The third is called the Human Rubik’s Cube, which analyzes human temperament and basic behavior styles. Again, we analyze this using the writings and the teachings from the best teachers the world has ever known.
What I’ve Learned
Lessons in Software
From Tom Nies
1.
“You need to focus on unsatisfied demand: what is it in the marketplace that customers really want but is not yet satisfied.”
2.
“Don’t try to outdo what has already been done, because you’re already at a disadvantage.”
3.
“You need the desire to compete. The desire to win is a strong motivation. If people don’t have the desire to compete and to win, they never go anywhere.”
Let’s talk about reading for a moment. First of all, if we say knowledge is power, we have to recognize that knowledge is built on information. The more information you have and are able to absorb, digest, and understand, the more knowledgeable you can become. And the more knowledgeable you can become the more powerful you can become.
I read everything imaginable because I realize that there are an unlimited number of things that I don’t know or have no realization of. I constantly try to expand my knowledge base—my reference base—and obtain an understanding of them in my own mind. Then I communicate them to our people in various papers, articles, essays, and courses.
Many people are not in the habit of reading. Not everyone has the desire to significantly improve one’s self. Not everybody has that. It can be difficult to put that motivation inside of people if it doesn’t already exist. We try to make the material available to the people that do have the desire to better themselves.

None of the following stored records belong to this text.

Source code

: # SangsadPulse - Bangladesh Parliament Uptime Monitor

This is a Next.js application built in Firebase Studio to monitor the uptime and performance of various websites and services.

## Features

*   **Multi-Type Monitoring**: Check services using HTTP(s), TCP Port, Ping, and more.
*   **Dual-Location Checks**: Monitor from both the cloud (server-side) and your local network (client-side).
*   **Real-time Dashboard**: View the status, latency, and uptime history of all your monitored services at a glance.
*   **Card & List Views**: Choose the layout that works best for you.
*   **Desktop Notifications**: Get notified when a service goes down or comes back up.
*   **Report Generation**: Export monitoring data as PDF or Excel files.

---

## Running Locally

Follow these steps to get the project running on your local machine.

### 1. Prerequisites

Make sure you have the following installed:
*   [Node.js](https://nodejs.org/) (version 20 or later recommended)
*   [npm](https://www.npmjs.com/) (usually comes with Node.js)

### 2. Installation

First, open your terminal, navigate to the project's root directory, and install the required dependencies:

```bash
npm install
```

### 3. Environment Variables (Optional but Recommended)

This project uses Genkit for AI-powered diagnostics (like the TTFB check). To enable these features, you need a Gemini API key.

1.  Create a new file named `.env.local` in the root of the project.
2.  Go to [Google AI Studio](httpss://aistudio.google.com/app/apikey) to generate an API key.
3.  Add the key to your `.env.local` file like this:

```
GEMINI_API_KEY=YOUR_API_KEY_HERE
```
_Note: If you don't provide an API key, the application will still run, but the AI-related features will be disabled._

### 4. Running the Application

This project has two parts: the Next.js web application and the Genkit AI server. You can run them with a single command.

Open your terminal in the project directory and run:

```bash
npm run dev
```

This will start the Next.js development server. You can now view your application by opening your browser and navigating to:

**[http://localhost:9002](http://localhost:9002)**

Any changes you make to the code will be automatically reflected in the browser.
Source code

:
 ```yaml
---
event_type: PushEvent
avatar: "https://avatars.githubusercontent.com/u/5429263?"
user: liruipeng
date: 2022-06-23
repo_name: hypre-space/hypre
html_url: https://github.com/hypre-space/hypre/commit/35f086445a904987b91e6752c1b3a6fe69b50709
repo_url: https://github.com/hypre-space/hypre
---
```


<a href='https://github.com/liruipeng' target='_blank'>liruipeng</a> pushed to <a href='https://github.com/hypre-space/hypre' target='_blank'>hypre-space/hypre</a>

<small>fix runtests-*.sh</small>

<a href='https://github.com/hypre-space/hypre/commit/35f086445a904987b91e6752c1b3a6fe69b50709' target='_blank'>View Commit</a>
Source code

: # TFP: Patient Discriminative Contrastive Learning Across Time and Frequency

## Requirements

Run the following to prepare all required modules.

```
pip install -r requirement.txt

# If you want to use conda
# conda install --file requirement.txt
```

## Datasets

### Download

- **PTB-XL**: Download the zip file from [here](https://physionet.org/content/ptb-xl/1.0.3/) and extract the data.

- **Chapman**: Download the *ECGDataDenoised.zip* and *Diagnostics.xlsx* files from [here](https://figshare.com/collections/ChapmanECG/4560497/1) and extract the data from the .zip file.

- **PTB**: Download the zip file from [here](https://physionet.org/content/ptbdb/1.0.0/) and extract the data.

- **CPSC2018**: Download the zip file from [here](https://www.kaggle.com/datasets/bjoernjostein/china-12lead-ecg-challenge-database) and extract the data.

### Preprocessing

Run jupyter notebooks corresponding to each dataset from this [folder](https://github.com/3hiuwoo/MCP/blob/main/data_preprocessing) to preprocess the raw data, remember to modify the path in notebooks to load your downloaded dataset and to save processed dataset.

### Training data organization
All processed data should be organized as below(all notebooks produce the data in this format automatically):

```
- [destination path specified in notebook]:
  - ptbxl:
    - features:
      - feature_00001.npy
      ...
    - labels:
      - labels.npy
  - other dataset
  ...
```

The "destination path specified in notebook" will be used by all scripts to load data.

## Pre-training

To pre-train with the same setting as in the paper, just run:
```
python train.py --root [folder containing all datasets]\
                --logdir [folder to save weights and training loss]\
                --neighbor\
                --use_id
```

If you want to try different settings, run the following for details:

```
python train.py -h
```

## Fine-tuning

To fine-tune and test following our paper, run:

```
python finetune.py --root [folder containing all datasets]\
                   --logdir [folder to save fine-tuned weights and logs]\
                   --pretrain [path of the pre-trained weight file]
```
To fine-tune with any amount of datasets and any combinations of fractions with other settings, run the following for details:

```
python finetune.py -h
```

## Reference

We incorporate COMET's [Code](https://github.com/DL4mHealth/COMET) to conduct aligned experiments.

Most of what is available for consumption today—whether it be TV, books, articles—it’s targeted to the bulk of the market, which is in the middle of the bell curve. The C student. If you perform as a C student in the marketplace, you consistently lose. Not occasionally, consistently. So it’s important to filter what’s out there and go to the narrow end of the bell curve and begin to teach the kind of things that A students are interested in.
But the grades that count are not As, Bs, and Cs: they are Ws and Ls. Wins and Losses. Did I win or did I lose? That’s what matters. That’s the way that great thinkers in every field think.
When I was with IBM in 1964, we were attempting to install a new set of computers, but the software that was required to make those computers perform was not available and needed developing. And the customers were unhappy until we delivered the system they wanted, which was dependent on the software. What that experience helped me to see is that it wasn’t the computers that made the customers happy; it was the solutions that those computers delivered, and that the solutions were dependent on the software. I began to promote software because I thought it to be more important than hardware in the long run.
Forty years ago people asked, “Does this software run on our hardware.” Today they ask, “Is this hardware compatible with our software.”